Dataset entries

####################

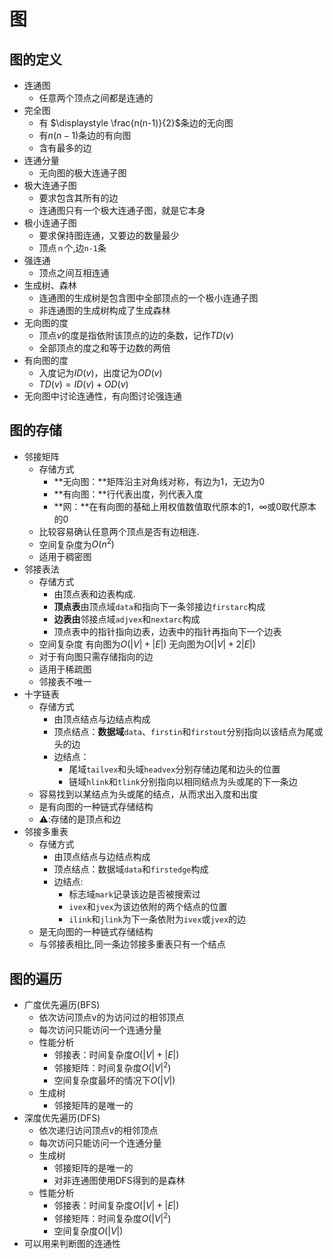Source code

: # 图

## 图的定义

- 连通图
  - 任意两个顶点之间都是连通的
- 完全图
  - 有 $\displaystyle \frac{n(n-1)}{2}$条边的无向图
  - 有$n(n-1)$条边的有向图
  - 含有最多的边
- 连通分量
  - 无向图的极大连通子图
- 极大连通子图
  - 要求包含其所有的边
  - 连通图只有一个极大连通子图，就是它本身
- 极小连通子图
  - 要求保持图连通，又要边的数量最少
  - 顶点`ｎ`个,边`n-1`条
- 强连通
  - 顶点之间互相连通
- 生成树、森林
  - 连通图的生成树是包含图中全部顶点的一个极小连通子图
  - 非连通图的生成树构成了生成森林
- 无向图的度
    - 顶点$v$的度是指依附该顶点的边的条数，记作$TD(v)$
    - 全部顶点的度之和等于边数的两倍
- 有向图的度
  - 入度记为$ID(v)$，出度记为$OD(v)$
  - $TD(v)=ID(v)+OD(v)$
- 无向图中讨论连通性，有向图讨论强连通 

## 图的存储

- 邻接矩阵
  - 存储方式
    - **无向图：**矩阵沿主对角线对称，有边为1，无边为0
    - **有向图：**行代表出度，列代表入度
    - **网：**在有向图的基础上用权值数值取代原本的$1$，$\infty$或$0$取代原本的$0$
  - 比较容易确认任意两个顶点是否有边相连.
  - 空间复杂度为$O(n^2)$
  - 适用于稠密图
- 邻接表法
  - 存储方式
    - 由顶点表和边表构成.
    - **顶点表**由顶点域`data`和指向下一条邻接边`firstarc`构成
    - **边表由**邻接点域`adjvex`和`nextarc`构成
    - 顶点表中的指针指向边表，边表中的指针再指向下一个边表
  - 空间复杂度 有向图为$O(|V|+|E|)$ 无向图为$O(|V|+2|E|)$
  - 对于有向图只需存储指向的边
  - 适用于稀疏图
  - 邻接表不唯一
- 十字链表
  - 存储方式
    - 由顶点结点与边结点构成
    - 顶点结点：**数据域**`data`、`firstin`和`firstout`分别指向以该结点为尾或头的边
    - 边结点：
      - 尾域`tailvex`和头域`headvex`分别存储边尾和边头的位置
      - 链域`hlink`和`tlink`分别指向以相同结点为头或尾的下一条边
  - 容易找到以某结点为头或尾的结点，从而求出入度和出度
  - 是有向图的一种链式存储结构
  - ⚠️:存储的是顶点和边
- 邻接多重表
  - 存储方式
    - 由顶点结点与边结点构成
    - 顶点结点：数据域`data`和`firstedge`构成
    - 边结点:
      - 标志域`mark`记录该边是否被搜索过
      - `ivex`和`jvex`为该边依附的两个结点的位置
      - `ilink`和`jlink`为下一条依附为`ivex`或`jvex`的边
  - 是无向图的一种链式存储结构
  - 与邻接表相比,同一条边邻接多重表只有一个结点

## 图的遍历

- 广度优先遍历(BFS)
  - 依次访问顶点v的为访问过的相邻顶点
  - 每次访问只能访问一个连通分量
  - 性能分析
    - 邻接表：时间复杂度$O(|V|+|E|)$ 
    - 邻接矩阵：时间复杂度$O(|V|^2)$
    - 空间复杂度最坏的情况下$O(|V|)$
  - 生成树
    - 邻接矩阵的是唯一的
- 深度优先遍历(DFS)
  - 依次递归访问顶点v的相邻顶点
  - 每次访问只能访问一个连通分量
  - 生成树
    - 邻接矩阵的是唯一的
    - 对非连通图使用DFS得到的是森林
  - 性能分析
    - 邻接表：时间复杂度$O(|V|+|E|)$
    - 邻接矩阵：时间复杂度$O(|V|^2)$
    - 空间复杂度$O(|V|)$
- 可以用来判断图的连通性
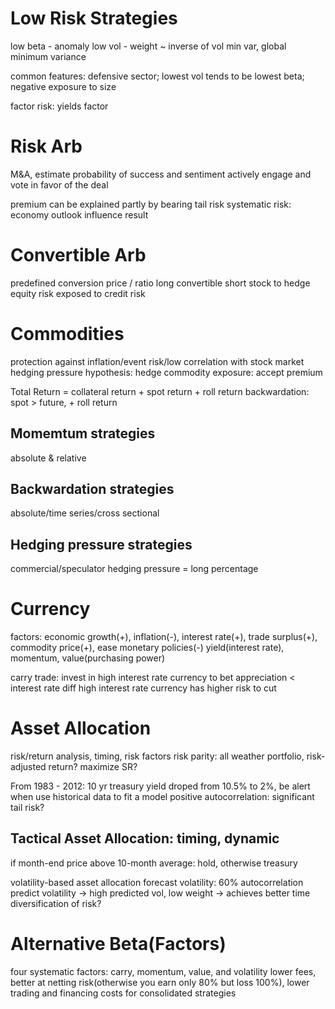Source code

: # Low Risk Strategies
low beta - anomaly
low vol - weight ~ inverse of vol
min var, global minimum variance

common features: defensive sector; lowest vol tends to be lowest beta; negative exposure to size

factor risk: yields factor

# Risk Arb
M&A, estimate probability of success and sentiment
actively engage and vote in favor of the deal

premium can be explained partly by bearing tail risk
systematic risk: economy outlook influence result

# Convertible Arb
predefined conversion price / ratio
long convertible short stock to hedge equity risk
exposed to credit risk

# Commodities
protection against inflation/event risk/low correlation with stock market
hedging pressure hypothesis: hedge commodity exposure: accept premium

Total Return = collateral return + spot return + roll return
backwardation: spot > future, + roll return

## Momemtum strategies
absolute & relative

## Backwardation strategies
absolute/time series/cross sectional
## Hedging pressure strategies
commercial/speculator hedging pressure = long percentage

# Currency
factors: economic growth(+), inflation(-), interest rate(+), trade surplus(+), commodity price(+), ease monetary policies(-)
yield(interest rate), momentum, value(purchasing power)

carry trade: invest in high interest rate currency to bet appreciation < interest rate diff
high interest rate currency has higher risk to cut

# Asset Allocation
risk/return analysis, timing, risk factors
risk parity: all weather portfolio, risk-adjusted return? maximize SR?

From 1983 - 2012: 10 yr treasury yield droped from 10.5% to 2%, be alert when use historical data to fit a model
positive autocorrelation: significant tail risk?

## Tactical Asset Allocation: timing, dynamic
if month-end price above 10-month average: hold, otherwise treasury

volatility-based asset allocation
forecast volatility: 60% autocorrelation
predict volatility -> high predicted vol, low weight -> achieves better time diversification of risk?

# Alternative Beta(Factors)
four systematic factors: carry, momentum, value, and volatility
lower fees, better at netting risk(otherwise you earn only 80% but loss 100%), lower trading and financing costs for consolidated strategies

####################

**WHAT YOU WILL DO:**
When you repeat the data, keep it exact and drop every picture.

**SOLUTION TO THE PROBLEM:**
Source code

: # 图

## 图的定义

- 连通图
  - 任意两个顶点之间都是连通的
- 完全图
  - 有 $\displaystyle \frac{n(n-1)}{2}$条边的无向图
  - 有$n(n-1)$条边的有向图
  - 含有最多的边
- 连通分量
  - 无向图的极大连通子图
- 极大连通子图
  - 要求包含其所有的边
  - 连通图只有一个极大连通子图，就是它本身
- 极小连通子图
  - 要求保持图连通，又要边的数量最少
  - 顶点`ｎ`个,边`n-1`条
- 强连通
  - 顶点之间互相连通
- 生成树、森林
  - 连通图的生成树是包含图中全部顶点的一个极小连通子图
  - 非连通图的生成树构成了生成森林
- 无向图的度
    - 顶点$v$的度是指依附该顶点的边的条数，记作$TD(v)$
    - 全部顶点的度之和等于边数的两倍
- 有向图的度
  - 入度记为$ID(v)$，出度记为$OD(v)$
  - $TD(v)=ID(v)+OD(v)$
- 无向图中讨论连通性，有向图讨论强连通 

## 图的存储

- 邻接矩阵
  - 存储方式
    - **无向图：**矩阵沿主对角线对称，有边为1，无边为0
    - **有向图：**行代表出度，列代表入度
    - **网：**在有向图的基础上用权值数值取代原本的$1$，$\infty$或$0$取代原本的$0$
  - 比较容易确认任意两个顶点是否有边相连.
  - 空间复杂度为$O(n^2)$
  - 适用于稠密图
- 邻接表法
  - 存储方式
    - 由顶点表和边表构成.
    - **顶点表**由顶点域`data`和指向下一条邻接边`firstarc`构成
    - **边表由**邻接点域`adjvex`和`nextarc`构成
    - 顶点表中的指针指向边表，边表中的指针再指向下一个边表
  - 空间复杂度 有向图为$O(|V|+|E|)$ 无向图为$O(|V|+2|E|)$
  - 对于有向图只需存储指向的边
  - 适用于稀疏图
  - 邻接表不唯一
- 十字链表
  - 存储方式
    - 由顶点结点与边结点构成
    - 顶点结点：**数据域**`data`、`firstin`和`firstout`分别指向以该结点为尾或头的边
    - 边结点：
      - 尾域`tailvex`和头域`headvex`分别存储边尾和边头的位置
      - 链域`hlink`和`tlink`分别指向以相同结点为头或尾的下一条边
  - 容易找到以某结点为头或尾的结点，从而求出入度和出度
  - 是有向图的一种链式存储结构
  - ⚠️:存储的是顶点和边
- 邻接多重表
  - 存储方式
    - 由顶点结点与边结点构成
    - 顶点结点：数据域`data`和`firstedge`构成
    - 边结点:
      - 标志域`mark`记录该边是否被搜索过
      - `ivex`和`jvex`为该边依附的两个结点的位置
      - `ilink`和`jlink`为下一条依附为`ivex`或`jvex`的边
  - 是无向图的一种链式存储结构
  - 与邻接表相比,同一条边邻接多重表只有一个结点

## 图的遍历

- 广度优先遍历(BFS)
  - 依次访问顶点v的为访问过的相邻顶点
  - 每次访问只能访问一个连通分量
  - 性能分析
    - 邻接表：时间复杂度$O(|V|+|E|)$ 
    - 邻接矩阵：时间复杂度$O(|V|^2)$
    - 空间复杂度最坏的情况下$O(|V|)$
  - 生成树
    - 邻接矩阵的是唯一的
- 深度优先遍历(DFS)
  - 依次递归访问顶点v的相邻顶点
  - 每次访问只能访问一个连通分量
  - 生成树
    - 邻接矩阵的是唯一的
    - 对非连通图使用DFS得到的是森林
  - 性能分析
    - 邻接表：时间复杂度$O(|V|+|E|)$
    - 邻接矩阵：时间复杂度$O(|V|^2)$
    - 空间复杂度$O(|V|)$
- 可以用来判断图的连通性
Source code

: # Low Risk Strategies
low beta - anomaly
low vol - weight ~ inverse of vol
min var, global minimum variance

common features: defensive sector; lowest vol tends to be lowest beta; negative exposure to size

factor risk: yields factor

# Risk Arb
M&A, estimate probability of success and sentiment
actively engage and vote in favor of the deal

premium can be explained partly by bearing tail risk
systematic risk: economy outlook influence result

# Convertible Arb
predefined conversion price / ratio
long convertible short stock to hedge equity risk
exposed to credit risk

# Commodities
protection against inflation/event risk/low correlation with stock market
hedging pressure hypothesis: hedge commodity exposure: accept premium

Total Return = collateral return + spot return + roll return
backwardation: spot > future, + roll return

## Momemtum strategies
absolute & relative

## Backwardation strategies
absolute/time series/cross sectional
## Hedging pressure strategies
commercial/speculator hedging pressure = long percentage

# Currency
factors: economic growth(+), inflation(-), interest rate(+), trade surplus(+), commodity price(+), ease monetary policies(-)
yield(interest rate), momentum, value(purchasing power)

carry trade: invest in high interest rate currency to bet appreciation < interest rate diff
high interest rate currency has higher risk to cut

# Asset Allocation
risk/return analysis, timing, risk factors
risk parity: all weather portfolio, risk-adjusted return? maximize SR?

From 1983 - 2012: 10 yr treasury yield droped from 10.5% to 2%, be alert when use historical data to fit a model
positive autocorrelation: significant tail risk?

## Tactical Asset Allocation: timing, dynamic
if month-end price above 10-month average: hold, otherwise treasury

volatility-based asset allocation
forecast volatility: 60% autocorrelation
predict volatility -> high predicted vol, low weight -> achieves better time diversification of risk?

# Alternative Beta(Factors)
four systematic factors: carry, momentum, value, and volatility
lower fees, better at netting risk(otherwise you earn only 80% but loss 100%), lower trading and financing costs for consolidated strategies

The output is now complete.